#### [PROVIDED RECORDS]
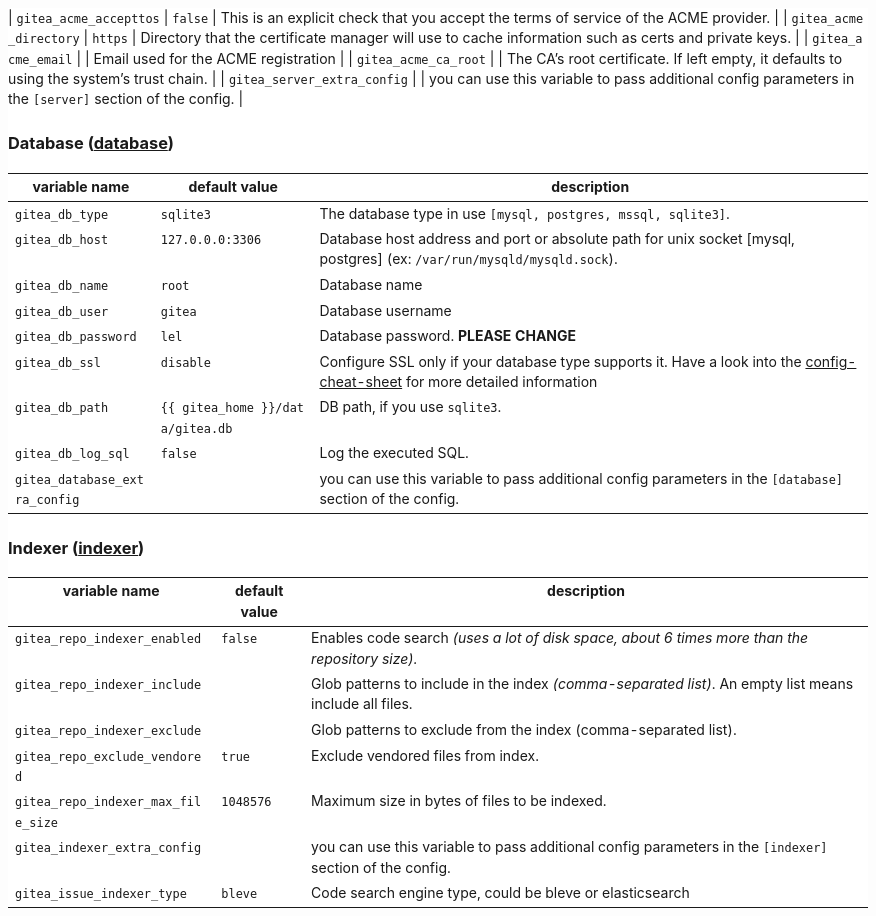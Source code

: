 | `gitea_acme_accepttos`      | `false`                                 | This is an explicit check that you accept the terms of service of the ACME provider.                                                    |
| `gitea_acme_directory`      | `https`                                 | Directory that the certificate manager will use to cache information such as certs and private keys.                                    |
| `gitea_acme_email`          |                                         | Email used for the ACME registration                                                                                                    |
| `gitea_acme_ca_root`        |                                         | The CA’s root certificate. If left empty, it defaults to using the system’s trust chain.                                                |
| `gitea_server_extra_config` |                                         | you can use this variable to pass additional config parameters in the `[server]` section of the config.                                 |

### Database ([database](https://docs.gitea.com/administration/config-cheat-sheet#database-database))

| variable name                 | default value                    | description                                                                                                                                                                                               |
| ----------------------------- | -------------------------------- | --------------------------------------------------------------------------------------------------------------------------------------------------------------------------------------------------------- |
| `gitea_db_type`               | `sqlite3`                        | The database type in use `[mysql, postgres, mssql, sqlite3]`.                                                                                                                                             |
| `gitea_db_host`               | `127.0.0.0:3306`                 | Database host address and port or absolute path for unix socket [mysql, postgres] (ex: `/var/run/mysqld/mysqld.sock`).                                                                                    |
| `gitea_db_name`               | `root`                           | Database name                                                                                                                                                                                             |
| `gitea_db_user`               | `gitea`                          | Database username                                                                                                                                                                                         |
| `gitea_db_password`           | `lel`                            | Database password. **PLEASE CHANGE**                                                                                                                                                                      |
| `gitea_db_ssl`                | `disable`                        | Configure SSL only if your database type supports it. Have a look into the [config-cheat-sheet](https://docs.gitea.com/administration/config-cheat-sheet#database-database) for more detailed information |
| `gitea_db_path`               | `{{ gitea_home }}/data/gitea.db` | DB path, if you use `sqlite3`.                                                                                                                                                                            |
| `gitea_db_log_sql`            | `false`                          | Log the executed SQL.                                                                                                                                                                                     |
| `gitea_database_extra_config` |                                  | you can use this variable to pass additional config parameters in the `[database]` section of the config.                                                                                                 |

### Indexer ([indexer](https://docs.gitea.com/administration/config-cheat-sheet#indexer-indexer))

| variable name                            | default value | description                                                                                                          |
| ---------------------------------------- | ------------- | -------------------------------------------------------------------------------------------------------------------- |
| `gitea_repo_indexer_enabled`             | `false`       | Enables code search _(uses a lot of disk space, about 6 times more than the repository size)._                       |
| `gitea_repo_indexer_include`             |               | Glob patterns to include in the index _(comma-separated list)_. An empty list means include all files.               |
| `gitea_repo_indexer_exclude`             |               | Glob patterns to exclude from the index (comma-separated list).                                                      |
| `gitea_repo_exclude_vendored`            | `true`        | Exclude vendored files from index.                                                                                   |
| `gitea_repo_indexer_max_file_size`       | `1048576`     | Maximum size in bytes of files to be indexed.                                                                        |
| `gitea_indexer_extra_config`             |               | you can use this variable to pass additional config parameters in the `[indexer]` section of the config.             |
| `gitea_issue_indexer_type`               | `bleve`       | Code search engine type, could be bleve or elasticsearch                                                             |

#### [WHAT IS EXPECTED]
The whole listing must be transcribed exactly. No pictures belong in the copy.

#### [RESULT OF THE TASK]
Source code

: | `gitea_acme_accepttos`      | `false`                                 | This is an explicit check that you accept the terms of service of the ACME provider.                                                    |
| `gitea_acme_directory`      | `https`                                 | Directory that the certificate manager will use to cache information such as certs and private keys.                                    |
| `gitea_acme_email`          |                                         | Email used for the ACME registration                                                                                                    |
| `gitea_acme_ca_root`        |                                         | The CA’s root certificate. If left empty, it defaults to using the system’s trust chain.                                                |
| `gitea_server_extra_config` |                                         | you can use this variable to pass additional config parameters in the `[server]` section of the config.                                 |

### Database ([database](https://docs.gitea.com/administration/config-cheat-sheet#database-database))

| variable name                 | default value                    | description                                                                                                                                                                                               |
| ----------------------------- | -------------------------------- | --------------------------------------------------------------------------------------------------------------------------------------------------------------------------------------------------------- |
| `gitea_db_type`               | `sqlite3`                        | The database type in use `[mysql, postgres, mssql, sqlite3]`.                                                                                                                                             |
| `gitea_db_host`               | `127.0.0.0:3306`                 | Database host address and port or absolute path for unix socket [mysql, postgres] (ex: `/var/run/mysqld/mysqld.sock`).                                                                                    |
| `gitea_db_name`               | `root`                           | Database name                                                                                                                                                                                             |
| `gitea_db_user`               | `gitea`                          | Database username                                                                                                                                                                                         |
| `gitea_db_password`           | `lel`                            | Database password. **PLEASE CHANGE**                                                                                                                                                                      |
| `gitea_db_ssl`                | `disable`                        | Configure SSL only if your database type supports it. Have a look into the [config-cheat-sheet](https://docs.gitea.com/administration/config-cheat-sheet#database-database) for more detailed information |
| `gitea_db_path`               | `{{ gitea_home }}/data/gitea.db` | DB path, if you use `sqlite3`.                                                                                                                                                                            |
| `gitea_db_log_sql`            | `false`                          | Log the executed SQL.                                                                                                                                                                                     |
| `gitea_database_extra_config` |                                  | you can use this variable to pass additional config parameters in the `[database]` section of the config.                                                                                                 |

### Indexer ([indexer](https://docs.gitea.com/administration/config-cheat-sheet#indexer-indexer))

| variable name                            | default value | description                                                                                                          |
| ---------------------------------------- | ------------- | -------------------------------------------------------------------------------------------------------------------- |
| `gitea_repo_indexer_enabled`             | `false`       | Enables code search _(uses a lot of disk space, about 6 times more than the repository size)._                       |
| `gitea_repo_indexer_include`             |               | Glob patterns to include in the index _(comma-separated list)_. An empty list means include all files.               |
| `gitea_repo_indexer_exclude`             |               | Glob patterns to exclude from the index (comma-separated list).                                                      |
| `gitea_repo_exclude_vendored`            | `true`        | Exclude vendored files from index.                                                                                   |
| `gitea_repo_indexer_max_file_size`       | `1048576`     | Maximum size in bytes of files to be indexed.                                                                        |
| `gitea_indexer_extra_config`             |               | you can use this variable to pass additional config parameters in the `[indexer]` section of the config.             |
| `gitea_issue_indexer_type`               | `bleve`       | Code search engine type, could be bleve or elasticsearch                                                             |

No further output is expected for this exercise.